Dan di antara rahmat-Nya Subhanahu wa Ta’ala, Dia telah jadikan matahari dan bulan sebagai perhitungan. Pada matahari diketahui perhitungan musim, iklim dan cuaca, sedangkan pada bulan di malam hari diketahui perhitungan penanggalan bulan serta tahun [QS al-An’am [6]: 96]. Sehingga diketahuilah bahwa bilangan bulan dalam setahun ialah dua belas bulan [QS at Taubah [9]: 36].

Di antara kemudahan yang Allah berikan kepada manusia ialah Dia 'Azza wa Jalla telah menetapkan perhitungan penanggalan atas dasar bulan baru yang disebut hilal. Sebab ia merupakan tanda nyata yang nampak jelas dan bisa dipahami oleh seluruh manusia secara khusus maupun secara umum, yaitu dengan melihat hilal di saat Maghrib setelah terbenamnya matahari. Sehingga kapan saja hilal terlihat, maka berarti telah masuk bulan baru dan usailah bulan lalu. Dari sini pula diketahui bahwa awal perhitungan hari dihitung sejak terbenamnya matahari sebagaimana awalnya bulan.

Sekilas Sejarah Penanggalan Islam

Penanggalan Islam di mulai sejak zaman Amirul Mukminin Umar bin Khaththab radhiallahu 'anhu. Beliau kumpulkan enam belas atau tujuh belas pemuka sahabat dan bermusyawarah dengan mereka tentang kapan penanggalan Islam diawali. Sebagian mengatakan di awali saja sejak hari kelahiran Nabi shallallahu ‘alaihi wa sallam. Sebagian lainnya mengatakan dimulai saja sejak diutusnya beliau shallallahu ‘alaihi wa sallam menjadi Nabi dan Rasul. Sebagiannya lagi mengatakan dimulai saja sejak hijrahnya beliau ke Madinah. Dan sebagiannya lagi mengatakan dimulai saja sejak wafatnya beliau shallallahu ‘alaihi wa sallam.

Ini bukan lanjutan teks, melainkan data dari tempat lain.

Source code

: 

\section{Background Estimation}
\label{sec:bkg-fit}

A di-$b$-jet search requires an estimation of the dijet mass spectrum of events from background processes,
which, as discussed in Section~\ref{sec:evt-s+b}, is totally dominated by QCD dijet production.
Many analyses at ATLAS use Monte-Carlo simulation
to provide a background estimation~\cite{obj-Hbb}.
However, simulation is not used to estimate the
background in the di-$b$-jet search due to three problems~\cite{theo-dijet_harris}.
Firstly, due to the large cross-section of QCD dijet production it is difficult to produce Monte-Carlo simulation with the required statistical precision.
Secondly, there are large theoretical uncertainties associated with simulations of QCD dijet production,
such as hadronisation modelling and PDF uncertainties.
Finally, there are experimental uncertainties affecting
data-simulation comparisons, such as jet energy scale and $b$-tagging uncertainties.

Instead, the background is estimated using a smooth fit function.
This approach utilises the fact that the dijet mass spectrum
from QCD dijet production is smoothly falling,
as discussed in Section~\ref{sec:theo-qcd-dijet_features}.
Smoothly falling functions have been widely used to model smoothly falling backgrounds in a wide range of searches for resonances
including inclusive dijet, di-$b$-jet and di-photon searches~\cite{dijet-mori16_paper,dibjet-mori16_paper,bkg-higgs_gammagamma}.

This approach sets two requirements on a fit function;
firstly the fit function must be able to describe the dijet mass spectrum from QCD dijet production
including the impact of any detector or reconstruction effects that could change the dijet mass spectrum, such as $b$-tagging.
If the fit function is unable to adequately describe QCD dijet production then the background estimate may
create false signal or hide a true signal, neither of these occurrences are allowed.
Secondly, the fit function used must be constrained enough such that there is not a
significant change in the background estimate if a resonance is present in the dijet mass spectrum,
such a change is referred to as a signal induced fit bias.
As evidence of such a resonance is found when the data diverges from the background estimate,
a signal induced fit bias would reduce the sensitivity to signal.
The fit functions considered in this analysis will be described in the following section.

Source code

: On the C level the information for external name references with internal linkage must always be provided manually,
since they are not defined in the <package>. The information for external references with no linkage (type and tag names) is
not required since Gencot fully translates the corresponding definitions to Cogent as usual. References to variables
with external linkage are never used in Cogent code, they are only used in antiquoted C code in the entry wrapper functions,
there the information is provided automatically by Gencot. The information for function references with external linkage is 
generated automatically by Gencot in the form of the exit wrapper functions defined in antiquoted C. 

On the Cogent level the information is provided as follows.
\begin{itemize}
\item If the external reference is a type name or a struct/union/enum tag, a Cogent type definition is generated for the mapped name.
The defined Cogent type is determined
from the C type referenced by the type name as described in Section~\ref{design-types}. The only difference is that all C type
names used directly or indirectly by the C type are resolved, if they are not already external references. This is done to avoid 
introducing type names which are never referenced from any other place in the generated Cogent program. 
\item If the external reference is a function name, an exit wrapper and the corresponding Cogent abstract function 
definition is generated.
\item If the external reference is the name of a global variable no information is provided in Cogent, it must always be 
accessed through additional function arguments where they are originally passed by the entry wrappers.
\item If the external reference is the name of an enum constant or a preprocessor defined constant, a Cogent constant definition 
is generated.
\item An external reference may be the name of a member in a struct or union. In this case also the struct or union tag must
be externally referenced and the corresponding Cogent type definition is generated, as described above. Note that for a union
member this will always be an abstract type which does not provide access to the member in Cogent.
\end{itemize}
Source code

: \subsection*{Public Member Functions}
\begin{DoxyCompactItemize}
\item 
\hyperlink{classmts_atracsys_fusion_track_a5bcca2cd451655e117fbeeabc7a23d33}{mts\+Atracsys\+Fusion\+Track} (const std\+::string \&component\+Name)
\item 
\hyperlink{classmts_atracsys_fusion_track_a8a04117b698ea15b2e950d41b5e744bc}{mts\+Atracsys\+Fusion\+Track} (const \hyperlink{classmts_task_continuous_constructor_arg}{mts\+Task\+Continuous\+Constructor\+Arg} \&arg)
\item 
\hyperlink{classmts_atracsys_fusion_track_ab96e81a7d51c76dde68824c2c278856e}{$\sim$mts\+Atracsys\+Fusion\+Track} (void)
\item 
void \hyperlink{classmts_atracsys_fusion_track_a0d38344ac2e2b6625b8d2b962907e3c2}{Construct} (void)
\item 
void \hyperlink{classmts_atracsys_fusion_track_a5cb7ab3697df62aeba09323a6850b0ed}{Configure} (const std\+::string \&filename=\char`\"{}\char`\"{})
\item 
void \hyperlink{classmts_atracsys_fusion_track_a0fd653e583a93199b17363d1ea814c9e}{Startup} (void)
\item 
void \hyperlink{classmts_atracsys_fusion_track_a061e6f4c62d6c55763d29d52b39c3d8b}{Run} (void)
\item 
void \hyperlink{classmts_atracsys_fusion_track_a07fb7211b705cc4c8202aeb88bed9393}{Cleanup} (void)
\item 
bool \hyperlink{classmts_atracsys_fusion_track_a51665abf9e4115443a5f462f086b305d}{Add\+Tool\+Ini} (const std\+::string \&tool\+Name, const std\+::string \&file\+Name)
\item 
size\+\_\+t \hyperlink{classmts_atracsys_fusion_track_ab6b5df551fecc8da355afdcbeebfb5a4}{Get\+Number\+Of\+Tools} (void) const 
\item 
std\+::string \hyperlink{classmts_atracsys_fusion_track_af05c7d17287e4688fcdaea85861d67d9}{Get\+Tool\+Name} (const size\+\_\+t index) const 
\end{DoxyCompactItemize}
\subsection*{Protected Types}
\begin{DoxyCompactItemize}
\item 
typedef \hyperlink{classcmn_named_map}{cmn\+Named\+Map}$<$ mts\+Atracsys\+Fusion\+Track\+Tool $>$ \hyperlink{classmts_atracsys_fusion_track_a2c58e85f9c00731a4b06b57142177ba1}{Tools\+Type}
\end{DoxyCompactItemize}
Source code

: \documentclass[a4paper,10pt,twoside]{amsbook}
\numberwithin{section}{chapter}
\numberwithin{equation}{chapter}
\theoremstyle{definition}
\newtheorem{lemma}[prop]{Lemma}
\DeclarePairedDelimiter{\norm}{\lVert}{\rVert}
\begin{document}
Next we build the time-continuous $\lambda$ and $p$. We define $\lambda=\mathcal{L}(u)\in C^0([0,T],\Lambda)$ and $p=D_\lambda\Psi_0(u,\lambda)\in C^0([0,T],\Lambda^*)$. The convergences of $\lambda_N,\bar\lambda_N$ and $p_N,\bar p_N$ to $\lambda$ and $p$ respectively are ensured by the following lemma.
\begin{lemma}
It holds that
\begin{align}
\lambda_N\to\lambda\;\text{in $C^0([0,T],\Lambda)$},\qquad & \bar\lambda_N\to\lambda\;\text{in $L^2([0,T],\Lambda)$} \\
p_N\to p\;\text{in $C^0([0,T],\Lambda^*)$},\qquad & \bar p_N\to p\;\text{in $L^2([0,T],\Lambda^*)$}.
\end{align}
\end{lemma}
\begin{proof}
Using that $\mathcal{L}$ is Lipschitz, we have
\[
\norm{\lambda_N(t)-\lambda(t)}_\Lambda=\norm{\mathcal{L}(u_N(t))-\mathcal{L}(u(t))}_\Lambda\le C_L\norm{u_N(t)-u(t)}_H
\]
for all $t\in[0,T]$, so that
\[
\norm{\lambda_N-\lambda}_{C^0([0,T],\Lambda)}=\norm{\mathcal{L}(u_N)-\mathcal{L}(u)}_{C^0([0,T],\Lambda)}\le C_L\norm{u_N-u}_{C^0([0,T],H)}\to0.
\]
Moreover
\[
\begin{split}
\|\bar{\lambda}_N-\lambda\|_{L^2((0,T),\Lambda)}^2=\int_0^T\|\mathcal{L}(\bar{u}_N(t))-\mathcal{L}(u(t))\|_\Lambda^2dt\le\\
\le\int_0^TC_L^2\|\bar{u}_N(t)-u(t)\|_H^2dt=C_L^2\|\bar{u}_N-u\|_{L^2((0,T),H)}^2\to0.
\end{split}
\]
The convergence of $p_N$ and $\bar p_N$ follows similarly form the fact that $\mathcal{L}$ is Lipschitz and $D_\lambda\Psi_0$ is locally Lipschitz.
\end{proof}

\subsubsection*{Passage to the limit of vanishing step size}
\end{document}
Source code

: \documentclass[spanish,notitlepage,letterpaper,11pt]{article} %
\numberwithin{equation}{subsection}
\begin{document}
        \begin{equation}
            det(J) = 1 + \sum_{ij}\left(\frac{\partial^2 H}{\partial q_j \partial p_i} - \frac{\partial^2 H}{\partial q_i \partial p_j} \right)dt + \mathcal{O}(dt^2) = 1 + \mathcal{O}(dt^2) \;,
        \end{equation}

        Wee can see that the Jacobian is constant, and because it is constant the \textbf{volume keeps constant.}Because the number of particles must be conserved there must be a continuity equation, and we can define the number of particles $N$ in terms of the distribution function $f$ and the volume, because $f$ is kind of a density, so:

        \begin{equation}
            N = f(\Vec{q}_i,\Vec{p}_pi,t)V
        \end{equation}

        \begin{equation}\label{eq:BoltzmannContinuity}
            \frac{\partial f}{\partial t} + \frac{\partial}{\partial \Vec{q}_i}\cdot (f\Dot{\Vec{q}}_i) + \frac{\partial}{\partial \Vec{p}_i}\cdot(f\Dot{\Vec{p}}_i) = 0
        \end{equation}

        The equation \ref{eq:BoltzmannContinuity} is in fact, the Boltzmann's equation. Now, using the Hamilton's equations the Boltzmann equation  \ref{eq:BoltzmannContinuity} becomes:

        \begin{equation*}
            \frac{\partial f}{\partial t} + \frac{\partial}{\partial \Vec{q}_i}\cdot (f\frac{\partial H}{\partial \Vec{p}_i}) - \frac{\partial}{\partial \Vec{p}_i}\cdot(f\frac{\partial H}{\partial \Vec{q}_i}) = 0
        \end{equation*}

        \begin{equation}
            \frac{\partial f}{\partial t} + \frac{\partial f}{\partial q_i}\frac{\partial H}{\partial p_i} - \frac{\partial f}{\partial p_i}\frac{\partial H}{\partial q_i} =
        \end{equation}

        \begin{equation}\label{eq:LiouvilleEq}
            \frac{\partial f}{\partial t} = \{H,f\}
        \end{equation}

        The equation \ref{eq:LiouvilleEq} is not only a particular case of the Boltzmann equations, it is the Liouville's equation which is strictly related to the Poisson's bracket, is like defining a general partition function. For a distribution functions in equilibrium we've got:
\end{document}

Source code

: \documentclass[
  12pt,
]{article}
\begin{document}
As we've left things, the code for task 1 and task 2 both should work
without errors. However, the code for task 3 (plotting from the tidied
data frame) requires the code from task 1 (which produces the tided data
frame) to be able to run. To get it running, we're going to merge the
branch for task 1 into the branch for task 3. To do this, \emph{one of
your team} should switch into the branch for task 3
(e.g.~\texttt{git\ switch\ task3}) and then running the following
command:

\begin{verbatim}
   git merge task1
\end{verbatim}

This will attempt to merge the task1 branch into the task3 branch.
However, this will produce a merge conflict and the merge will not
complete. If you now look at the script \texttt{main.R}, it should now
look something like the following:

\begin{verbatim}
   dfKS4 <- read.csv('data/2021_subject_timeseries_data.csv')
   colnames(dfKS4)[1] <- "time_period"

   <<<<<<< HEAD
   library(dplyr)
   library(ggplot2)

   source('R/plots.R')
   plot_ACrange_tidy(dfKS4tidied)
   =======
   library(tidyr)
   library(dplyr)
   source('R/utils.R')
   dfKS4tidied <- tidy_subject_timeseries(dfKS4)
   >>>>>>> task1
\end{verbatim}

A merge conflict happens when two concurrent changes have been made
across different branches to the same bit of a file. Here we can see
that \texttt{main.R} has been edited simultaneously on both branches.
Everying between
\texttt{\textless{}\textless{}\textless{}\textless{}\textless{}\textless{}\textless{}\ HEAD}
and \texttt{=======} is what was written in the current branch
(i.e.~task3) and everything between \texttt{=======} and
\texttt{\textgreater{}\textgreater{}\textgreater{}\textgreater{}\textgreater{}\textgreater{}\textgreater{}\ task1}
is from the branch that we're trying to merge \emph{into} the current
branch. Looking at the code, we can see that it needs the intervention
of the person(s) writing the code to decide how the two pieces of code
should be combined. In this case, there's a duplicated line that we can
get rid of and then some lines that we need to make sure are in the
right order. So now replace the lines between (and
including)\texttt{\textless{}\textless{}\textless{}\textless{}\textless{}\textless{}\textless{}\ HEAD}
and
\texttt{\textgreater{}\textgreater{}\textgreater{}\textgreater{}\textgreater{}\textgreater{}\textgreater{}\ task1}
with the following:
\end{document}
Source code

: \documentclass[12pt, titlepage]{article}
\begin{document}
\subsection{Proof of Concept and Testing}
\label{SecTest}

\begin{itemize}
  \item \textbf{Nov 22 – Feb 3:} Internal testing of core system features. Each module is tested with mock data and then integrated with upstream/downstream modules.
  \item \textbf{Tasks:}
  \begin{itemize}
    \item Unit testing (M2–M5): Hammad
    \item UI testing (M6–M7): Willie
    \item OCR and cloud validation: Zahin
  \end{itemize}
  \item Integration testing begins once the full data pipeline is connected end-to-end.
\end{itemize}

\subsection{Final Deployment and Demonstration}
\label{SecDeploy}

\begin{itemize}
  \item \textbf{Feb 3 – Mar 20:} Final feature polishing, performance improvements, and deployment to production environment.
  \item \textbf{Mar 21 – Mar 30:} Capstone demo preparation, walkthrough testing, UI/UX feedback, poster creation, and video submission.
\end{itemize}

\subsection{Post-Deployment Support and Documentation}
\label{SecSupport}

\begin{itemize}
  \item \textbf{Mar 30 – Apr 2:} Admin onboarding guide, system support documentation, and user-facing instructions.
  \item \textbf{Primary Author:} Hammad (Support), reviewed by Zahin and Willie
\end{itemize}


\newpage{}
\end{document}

Akhirnya, beliau radhiallahu 'anhu memilih dan menguatkan permulaan penanggalan Islam sejak hijrahnya beliau shallallahu ‘alaihi wa sallam ke Madinah. Sebab, dengan hijrah ini Allah 'Azza wa Jalla membedakan antara yang haq dengan yang batil. Maka, sepakatlah para sahabat bahwa hari hijrahnya Nabi shallallahu ‘alaihi wa sallam sebagai awal penanggalan Islam. Sebab, tahun tersebut juga merupakan tahun terbentuknya umat Islam yang sesungguhnya yang akan memiliki masa depan gemilang. Tahun itu juga merupakan tahun pertama terbentuknya negeri Islam yang mutlak dikuasai oleh kaum muslimin.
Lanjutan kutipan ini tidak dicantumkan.